Family memo function of the user’s mobile phone.
Medical care
Figure 20 shows the medical care function of the user’s mobile phone. Two functional buttons exist on the screen of the mobile phone. The upper button is for an emergency call, which is used to dial the present phone number in case of an emergency. The lower button is for the medical card, which is used to provide the user’s medical record. The medical card information includes the user’s name, phone number, emergency contact number, medical history and specific prescriptions. These data are retrieved from the web server database and displayed on the mobile phone screen immediately.

Medical care function of the user’s mobile phone with two functional buttons.
NFC key
The NFC key function serves as a smart key to open electronic doors without a physical key, thereby facilitating easy and convenient smart homes. First, the card number of the electronic key is copied and written into the NFC key. Next, by placing the mobile phone in front of the electronic door lock, the door can be opened quickly. Figure 21 shows the NFC key function where the user’s mobile phone is used to open the door. Note that the mobile phone establishes communication when it comes within a distance of 4 cm from the electronic door lock.
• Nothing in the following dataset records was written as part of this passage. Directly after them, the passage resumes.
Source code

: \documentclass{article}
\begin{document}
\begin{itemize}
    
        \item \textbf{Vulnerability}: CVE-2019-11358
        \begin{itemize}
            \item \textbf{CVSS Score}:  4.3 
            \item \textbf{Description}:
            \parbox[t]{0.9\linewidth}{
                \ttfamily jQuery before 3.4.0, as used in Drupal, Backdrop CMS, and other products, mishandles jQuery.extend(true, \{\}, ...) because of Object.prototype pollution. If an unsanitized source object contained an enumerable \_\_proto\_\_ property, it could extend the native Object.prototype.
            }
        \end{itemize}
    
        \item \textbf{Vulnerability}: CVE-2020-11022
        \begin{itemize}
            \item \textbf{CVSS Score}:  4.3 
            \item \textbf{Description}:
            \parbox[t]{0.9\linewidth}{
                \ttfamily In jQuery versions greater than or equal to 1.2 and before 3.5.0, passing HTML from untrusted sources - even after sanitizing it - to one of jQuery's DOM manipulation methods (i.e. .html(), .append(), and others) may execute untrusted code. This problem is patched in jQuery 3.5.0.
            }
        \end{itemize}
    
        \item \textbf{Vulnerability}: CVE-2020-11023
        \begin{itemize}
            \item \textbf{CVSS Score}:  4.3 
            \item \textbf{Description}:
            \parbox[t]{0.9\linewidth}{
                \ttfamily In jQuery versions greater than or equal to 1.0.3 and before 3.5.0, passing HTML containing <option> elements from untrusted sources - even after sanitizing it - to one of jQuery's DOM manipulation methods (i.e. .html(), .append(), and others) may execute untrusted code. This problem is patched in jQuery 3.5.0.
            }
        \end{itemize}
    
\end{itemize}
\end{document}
NFC key function of the user’s mobile phone to open an electronic door.
The advantages of this designed app are as follows:
The set interlinkage between functions provides a powerful function. For instance, the interlocking between medical care and GPS enables the broadcast of the user’s position to the group members when a medical care emergency is triggered.
A handler method is proposed to execute the functional software smoothly without a delay in displaying information. The designed subroutine programme receives the sensing task and sends a new datum every 2 s to update the web server database.
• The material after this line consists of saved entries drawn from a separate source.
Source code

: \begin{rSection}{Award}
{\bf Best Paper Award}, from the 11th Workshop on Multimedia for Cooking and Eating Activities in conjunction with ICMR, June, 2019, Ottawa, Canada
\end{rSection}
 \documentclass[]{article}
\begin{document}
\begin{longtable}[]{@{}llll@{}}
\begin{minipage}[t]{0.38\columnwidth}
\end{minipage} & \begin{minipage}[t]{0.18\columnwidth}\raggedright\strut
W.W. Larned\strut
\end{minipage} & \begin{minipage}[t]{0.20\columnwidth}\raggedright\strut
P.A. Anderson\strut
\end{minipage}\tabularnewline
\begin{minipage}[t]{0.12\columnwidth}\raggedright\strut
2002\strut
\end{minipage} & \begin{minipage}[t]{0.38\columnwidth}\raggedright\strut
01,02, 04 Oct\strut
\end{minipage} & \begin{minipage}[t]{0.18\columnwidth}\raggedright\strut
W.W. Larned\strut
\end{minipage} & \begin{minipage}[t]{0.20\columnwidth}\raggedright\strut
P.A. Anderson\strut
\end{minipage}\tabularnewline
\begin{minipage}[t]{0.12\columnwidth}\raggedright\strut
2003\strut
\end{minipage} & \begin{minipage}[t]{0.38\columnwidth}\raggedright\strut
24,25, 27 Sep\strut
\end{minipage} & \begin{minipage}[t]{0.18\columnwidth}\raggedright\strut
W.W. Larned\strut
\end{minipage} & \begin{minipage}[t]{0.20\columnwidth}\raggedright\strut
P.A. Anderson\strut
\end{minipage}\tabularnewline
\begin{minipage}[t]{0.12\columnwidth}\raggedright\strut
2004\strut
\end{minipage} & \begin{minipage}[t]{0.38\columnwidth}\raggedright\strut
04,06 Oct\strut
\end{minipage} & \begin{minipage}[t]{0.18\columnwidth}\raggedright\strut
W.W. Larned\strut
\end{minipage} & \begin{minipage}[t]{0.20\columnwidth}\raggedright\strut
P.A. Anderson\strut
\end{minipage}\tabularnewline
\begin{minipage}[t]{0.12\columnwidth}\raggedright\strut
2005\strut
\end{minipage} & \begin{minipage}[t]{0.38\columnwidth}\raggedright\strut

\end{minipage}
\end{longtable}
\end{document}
A standard deletion function is proposed in the family memo function to quickly delete data. When the user double clicks this function, the data in the mobile phone (local data) and the corresponding data in the web server database can be deleted simultaneously.
Conclusion
In this study, we have proposed an IoT-based smart home system with a virtualized cloud server and a mobile phone app. The sensor-based intelligent networking system is composed of various sensors provided by a cooperative enterprise and used as the end devices, a ZigBee wireless sensing network, a gateway device with a Raspberry Pi single-chip computer and a virtualized web server LAN. A remote monitoring system is established through the human–machine interface by connecting the sensing devices to the IoT. The sensing device detects environmental information, including the device code, project code and project value, which is analysed in the gateway device and transferred to the database of the virtualized cloud webserver in a JSON format. The Apache JMeter software (Windows system) is adopted to measure the performance of the virtualized web server and the MQTT broker by setting 20,000 users/clients and 40,000 users/clients, respectively. The throughput of this study is better than those in Hou et al., 21 Jutadhamakorn et al. 23 and Grabovsky et al., 24 but inferior to those in Oprea and Reiter. 22 The key advantage of this study is that both HTTP and MQTT protocols are used in this article. However, only an HTTP protocol or an MQTT protocol is used in the literature.22–24 Note that the proposed functions of the mobile phone app access the virtualized web server database in GPS, home monitoring, family memo and medical care, and that the proposed NFC key is used to communicate with commercial facilities. These HTTP-based functions can be integrated into web services without adding new infrastructure.